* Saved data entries
+===+
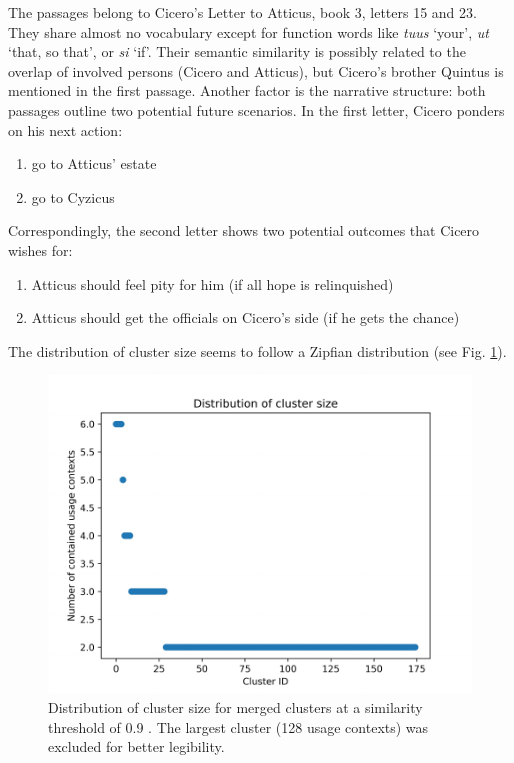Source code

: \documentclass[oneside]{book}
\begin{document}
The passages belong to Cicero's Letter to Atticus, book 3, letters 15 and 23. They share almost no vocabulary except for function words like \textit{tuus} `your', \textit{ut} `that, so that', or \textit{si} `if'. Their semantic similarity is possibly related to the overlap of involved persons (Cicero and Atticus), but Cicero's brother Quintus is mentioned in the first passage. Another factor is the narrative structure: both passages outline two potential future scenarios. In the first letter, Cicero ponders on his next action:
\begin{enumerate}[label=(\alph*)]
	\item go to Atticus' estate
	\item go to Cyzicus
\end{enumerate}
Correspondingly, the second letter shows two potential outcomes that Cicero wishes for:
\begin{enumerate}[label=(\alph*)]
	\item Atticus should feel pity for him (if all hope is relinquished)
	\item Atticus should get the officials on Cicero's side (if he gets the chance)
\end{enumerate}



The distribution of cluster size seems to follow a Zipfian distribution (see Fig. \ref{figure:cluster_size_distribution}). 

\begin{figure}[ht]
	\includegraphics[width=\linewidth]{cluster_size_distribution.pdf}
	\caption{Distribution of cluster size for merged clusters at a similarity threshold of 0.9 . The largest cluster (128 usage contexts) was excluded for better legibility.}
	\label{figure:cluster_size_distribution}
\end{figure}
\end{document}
+===+
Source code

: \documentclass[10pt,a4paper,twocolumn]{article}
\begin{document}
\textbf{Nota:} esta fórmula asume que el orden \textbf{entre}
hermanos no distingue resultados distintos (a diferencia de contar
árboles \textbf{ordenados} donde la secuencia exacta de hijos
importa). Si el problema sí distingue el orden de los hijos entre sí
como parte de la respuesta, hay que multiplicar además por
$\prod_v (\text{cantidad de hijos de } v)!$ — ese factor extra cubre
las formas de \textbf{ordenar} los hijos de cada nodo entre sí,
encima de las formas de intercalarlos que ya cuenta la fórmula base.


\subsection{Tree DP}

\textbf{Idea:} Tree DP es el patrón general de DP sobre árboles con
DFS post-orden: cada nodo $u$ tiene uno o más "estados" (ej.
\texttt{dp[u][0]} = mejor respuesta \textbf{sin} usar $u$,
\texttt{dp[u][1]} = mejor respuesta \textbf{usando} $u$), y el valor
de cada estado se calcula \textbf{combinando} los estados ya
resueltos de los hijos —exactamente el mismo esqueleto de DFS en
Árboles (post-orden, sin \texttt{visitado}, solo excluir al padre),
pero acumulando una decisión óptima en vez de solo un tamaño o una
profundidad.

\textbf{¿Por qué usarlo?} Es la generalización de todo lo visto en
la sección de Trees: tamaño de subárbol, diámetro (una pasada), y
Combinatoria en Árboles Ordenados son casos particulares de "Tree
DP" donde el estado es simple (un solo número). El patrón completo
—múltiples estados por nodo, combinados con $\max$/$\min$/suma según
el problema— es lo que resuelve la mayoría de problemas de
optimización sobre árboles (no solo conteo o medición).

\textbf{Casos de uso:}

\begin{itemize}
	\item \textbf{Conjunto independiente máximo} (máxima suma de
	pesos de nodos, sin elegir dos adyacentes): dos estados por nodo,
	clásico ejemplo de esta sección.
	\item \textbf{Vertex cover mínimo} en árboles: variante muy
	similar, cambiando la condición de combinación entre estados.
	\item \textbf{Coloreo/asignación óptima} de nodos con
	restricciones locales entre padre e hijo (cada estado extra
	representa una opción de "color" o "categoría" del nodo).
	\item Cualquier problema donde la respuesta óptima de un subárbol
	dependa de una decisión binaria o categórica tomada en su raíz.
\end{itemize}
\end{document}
+===+
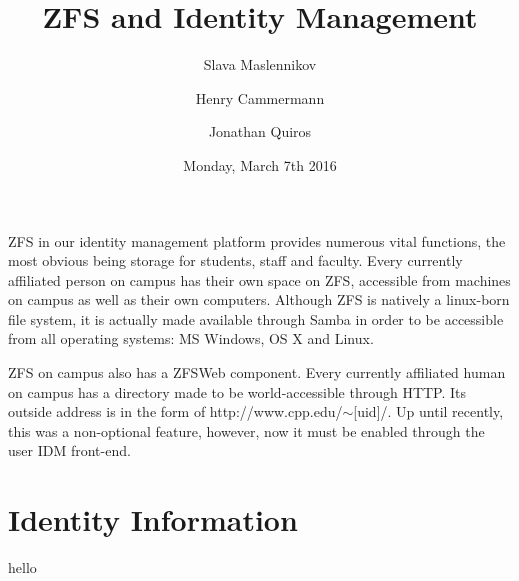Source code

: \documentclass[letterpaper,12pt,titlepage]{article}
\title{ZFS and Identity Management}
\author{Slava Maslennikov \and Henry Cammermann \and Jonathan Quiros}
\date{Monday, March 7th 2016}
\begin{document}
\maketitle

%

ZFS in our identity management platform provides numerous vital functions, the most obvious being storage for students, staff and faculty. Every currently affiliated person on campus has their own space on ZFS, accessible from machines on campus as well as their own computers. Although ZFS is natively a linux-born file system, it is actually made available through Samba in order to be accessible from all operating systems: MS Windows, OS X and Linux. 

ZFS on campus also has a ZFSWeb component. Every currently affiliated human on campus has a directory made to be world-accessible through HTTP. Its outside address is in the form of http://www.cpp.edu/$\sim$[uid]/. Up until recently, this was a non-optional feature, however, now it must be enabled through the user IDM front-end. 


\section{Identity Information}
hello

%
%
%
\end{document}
+===+
Whenever a line above has the word "formas" in it, copy that line.

las formas de \textbf{ordenar} los hijos de cada nodo entre sí,
encima de las formas de intercalarlos que ya cuenta la fórmula base.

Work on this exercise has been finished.